[Dataset entries]
---+---
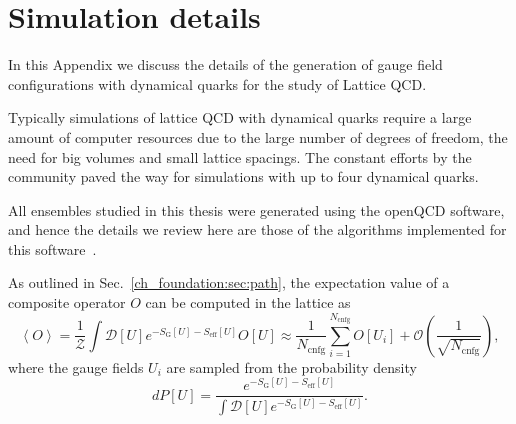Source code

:
\chapter{Simulation details}
\label{appex_simulations}

In this Appendix we discuss the details of the generation of gauge field configurations with dynamical quarks for the study of Lattice QCD. 

Typically simulations of lattice QCD with dynamical quarks require a large amount of computer resources due to the large number of degrees of freedom, the need for big volumes and small lattice spacings. The constant efforts by the community paved the way for simulations with up to four dynamical quarks. 

All ensembles studied in this thesis were generated using the openQCD software, and hence the details we review here are those of the algorithms implemented for this software~\citep{Luscher:2012av,Luscher:2010ae}.

As outlined in Sec.~\ref{ch_foundation:sec:path}, the expectation value of a composite operator $O$ can be computed in the lattice as
\begin{equation}
\left<O\right>=\frac{1}{\mathcal{Z}}\int\mathcal{D}[U]e^{-S_{\textrm{G}}[U]-S_{\textrm{eff}}[U]}O[U]\approx\frac{1}{N_{\textrm{cnfg}}}\sum_{i=1}^{N_{\textrm{cnfg}}}O[U_i]+\mathcal{O}\left(\frac{1}{\sqrt{N_{\textrm{cnfg}}}}\right),
\end{equation}
where the gauge fields $U_i$ are sampled from the probability density
\begin{equation}
\label{appex_simulations:eq:PU}
dP[U]=\frac{e^{-S_{\textrm{G}}[U]-S_{\textrm{eff}}[U]}}{\int\mathcal{D}[U]e^{-S_{\textrm{G}}[U]-S_{\textrm{eff}}[U]}}.
\end{equation}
---+---
Required work: Examine the records and pull out every line where the string "quarks" occurs.

Your solution:
In this Appendix we discuss the details of the generation of gauge field configurations with dynamical quarks for the study of Lattice QCD. 
Typically simulations of lattice QCD with dynamical quarks require a large amount of computer resources due to the large number of degrees of freedom, the need for big volumes and small lattice spacings. The constant efforts by the community paved the way for simulations with up to four dynamical quarks. 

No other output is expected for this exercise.